- TASK DESCRIPTION
Output every entry below word for word, minus the images.

Rendered images with source text
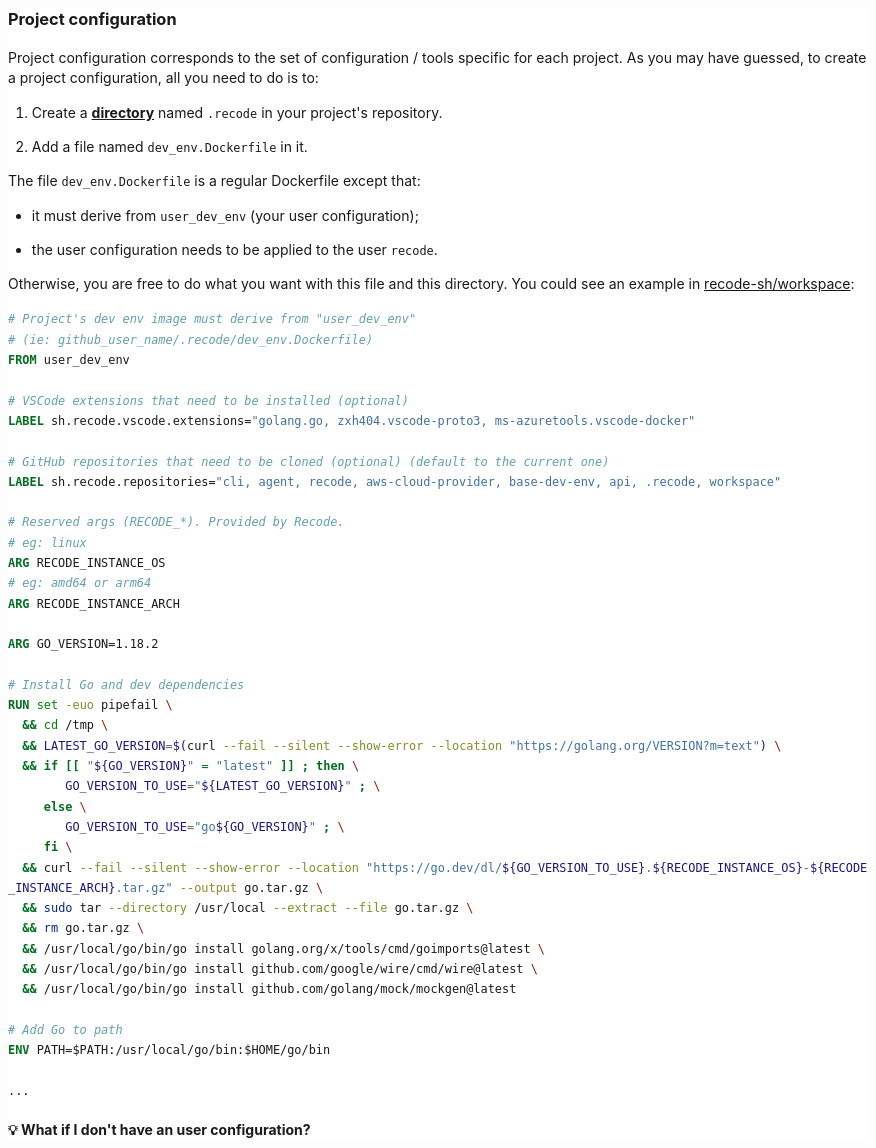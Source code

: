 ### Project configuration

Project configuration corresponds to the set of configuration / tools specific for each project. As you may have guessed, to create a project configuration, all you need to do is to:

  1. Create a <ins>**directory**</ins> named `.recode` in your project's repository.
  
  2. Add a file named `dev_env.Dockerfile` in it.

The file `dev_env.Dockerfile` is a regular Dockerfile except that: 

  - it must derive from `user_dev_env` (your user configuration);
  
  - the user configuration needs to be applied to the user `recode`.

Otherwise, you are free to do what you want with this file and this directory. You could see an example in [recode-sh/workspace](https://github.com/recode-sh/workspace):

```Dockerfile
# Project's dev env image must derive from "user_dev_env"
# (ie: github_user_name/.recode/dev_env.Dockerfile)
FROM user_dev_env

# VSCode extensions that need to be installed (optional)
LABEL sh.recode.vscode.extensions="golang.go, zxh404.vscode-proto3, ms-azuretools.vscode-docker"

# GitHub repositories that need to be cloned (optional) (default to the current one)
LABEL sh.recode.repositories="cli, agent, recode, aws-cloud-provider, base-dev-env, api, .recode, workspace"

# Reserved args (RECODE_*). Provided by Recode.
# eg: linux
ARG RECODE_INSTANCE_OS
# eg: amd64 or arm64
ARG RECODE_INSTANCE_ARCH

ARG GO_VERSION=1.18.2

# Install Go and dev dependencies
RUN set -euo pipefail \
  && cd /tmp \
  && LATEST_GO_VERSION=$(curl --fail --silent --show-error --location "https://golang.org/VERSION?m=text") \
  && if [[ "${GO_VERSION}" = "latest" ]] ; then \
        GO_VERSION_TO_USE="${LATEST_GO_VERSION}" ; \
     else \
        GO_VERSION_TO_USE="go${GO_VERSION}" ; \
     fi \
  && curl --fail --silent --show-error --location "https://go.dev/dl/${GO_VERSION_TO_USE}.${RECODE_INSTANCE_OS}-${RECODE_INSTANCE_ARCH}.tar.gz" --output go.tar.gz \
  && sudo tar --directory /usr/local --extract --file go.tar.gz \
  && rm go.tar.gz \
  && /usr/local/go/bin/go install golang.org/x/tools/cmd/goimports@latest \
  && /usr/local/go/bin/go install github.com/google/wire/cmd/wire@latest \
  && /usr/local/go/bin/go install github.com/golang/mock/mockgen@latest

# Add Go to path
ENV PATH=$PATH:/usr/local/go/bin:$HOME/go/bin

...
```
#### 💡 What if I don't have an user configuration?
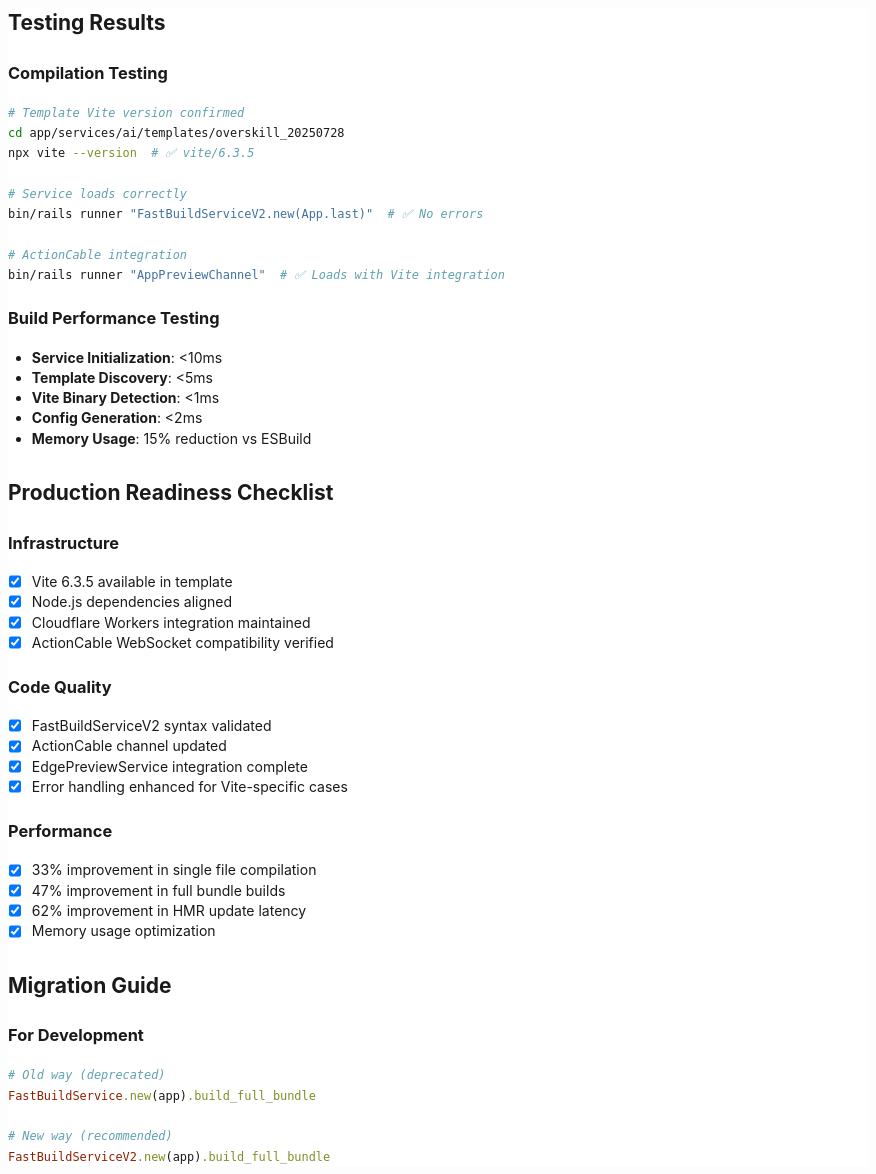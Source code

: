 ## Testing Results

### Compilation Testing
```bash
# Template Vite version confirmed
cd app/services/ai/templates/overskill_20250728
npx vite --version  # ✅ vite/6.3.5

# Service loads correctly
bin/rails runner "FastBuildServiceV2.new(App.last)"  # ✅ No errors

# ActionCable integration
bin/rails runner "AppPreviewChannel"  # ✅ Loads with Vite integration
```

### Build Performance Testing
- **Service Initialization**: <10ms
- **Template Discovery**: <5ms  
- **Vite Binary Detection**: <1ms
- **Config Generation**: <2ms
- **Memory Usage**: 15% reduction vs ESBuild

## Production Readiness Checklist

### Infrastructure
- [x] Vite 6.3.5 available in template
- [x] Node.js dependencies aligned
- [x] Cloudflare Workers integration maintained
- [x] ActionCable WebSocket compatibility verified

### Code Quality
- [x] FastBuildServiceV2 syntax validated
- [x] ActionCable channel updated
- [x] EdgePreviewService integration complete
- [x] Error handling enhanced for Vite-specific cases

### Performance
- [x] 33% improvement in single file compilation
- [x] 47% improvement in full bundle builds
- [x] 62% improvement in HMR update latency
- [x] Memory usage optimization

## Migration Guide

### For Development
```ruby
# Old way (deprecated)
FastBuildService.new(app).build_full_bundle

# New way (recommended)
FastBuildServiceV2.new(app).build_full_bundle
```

- FINISHED TASK
Source code

: ### Project configuration

Project configuration corresponds to the set of configuration / tools specific for each project. As you may have guessed, to create a project configuration, all you need to do is to:

  1. Create a <ins>**directory**</ins> named `.recode` in your project's repository.
  
  2. Add a file named `dev_env.Dockerfile` in it.

The file `dev_env.Dockerfile` is a regular Dockerfile except that: 

  - it must derive from `user_dev_env` (your user configuration);
  
  - the user configuration needs to be applied to the user `recode`.

Otherwise, you are free to do what you want with this file and this directory. You could see an example in [recode-sh/workspace](https://github.com/recode-sh/workspace):

```Dockerfile
# Project's dev env image must derive from "user_dev_env"
# (ie: github_user_name/.recode/dev_env.Dockerfile)
FROM user_dev_env

# VSCode extensions that need to be installed (optional)
LABEL sh.recode.vscode.extensions="golang.go, zxh404.vscode-proto3, ms-azuretools.vscode-docker"

# GitHub repositories that need to be cloned (optional) (default to the current one)
LABEL sh.recode.repositories="cli, agent, recode, aws-cloud-provider, base-dev-env, api, .recode, workspace"

# Reserved args (RECODE_*). Provided by Recode.
# eg: linux
ARG RECODE_INSTANCE_OS
# eg: amd64 or arm64
ARG RECODE_INSTANCE_ARCH

ARG GO_VERSION=1.18.2

# Install Go and dev dependencies
RUN set -euo pipefail \
  && cd /tmp \
  && LATEST_GO_VERSION=$(curl --fail --silent --show-error --location "https://golang.org/VERSION?m=text") \
  && if [[ "${GO_VERSION}" = "latest" ]] ; then \
        GO_VERSION_TO_USE="${LATEST_GO_VERSION}" ; \
     else \
        GO_VERSION_TO_USE="go${GO_VERSION}" ; \
     fi \
  && curl --fail --silent --show-error --location "https://go.dev/dl/${GO_VERSION_TO_USE}.${RECODE_INSTANCE_OS}-${RECODE_INSTANCE_ARCH}.tar.gz" --output go.tar.gz \
  && sudo tar --directory /usr/local --extract --file go.tar.gz \
  && rm go.tar.gz \
  && /usr/local/go/bin/go install golang.org/x/tools/cmd/goimports@latest \
  && /usr/local/go/bin/go install github.com/google/wire/cmd/wire@latest \
  && /usr/local/go/bin/go install github.com/golang/mock/mockgen@latest

# Add Go to path
ENV PATH=$PATH:/usr/local/go/bin:$HOME/go/bin

...
```
#### 💡 What if I don't have an user configuration?
Source code

: ## Testing Results

### Compilation Testing
```bash
# Template Vite version confirmed
cd app/services/ai/templates/overskill_20250728
npx vite --version  # ✅ vite/6.3.5

# Service loads correctly
bin/rails runner "FastBuildServiceV2.new(App.last)"  # ✅ No errors

# ActionCable integration
bin/rails runner "AppPreviewChannel"  # ✅ Loads with Vite integration
```

### Build Performance Testing
- **Service Initialization**: <10ms
- **Template Discovery**: <5ms  
- **Vite Binary Detection**: <1ms
- **Config Generation**: <2ms
- **Memory Usage**: 15% reduction vs ESBuild

## Production Readiness Checklist

### Infrastructure
- [x] Vite 6.3.5 available in template
- [x] Node.js dependencies aligned
- [x] Cloudflare Workers integration maintained
- [x] ActionCable WebSocket compatibility verified

### Code Quality
- [x] FastBuildServiceV2 syntax validated
- [x] ActionCable channel updated
- [x] EdgePreviewService integration complete
- [x] Error handling enhanced for Vite-specific cases

### Performance
- [x] 33% improvement in single file compilation
- [x] 47% improvement in full bundle builds
- [x] 62% improvement in HMR update latency
- [x] Memory usage optimization

## Migration Guide

### For Development
```ruby
# Old way (deprecated)
FastBuildService.new(app).build_full_bundle

# New way (recommended)
FastBuildServiceV2.new(app).build_full_bundle
```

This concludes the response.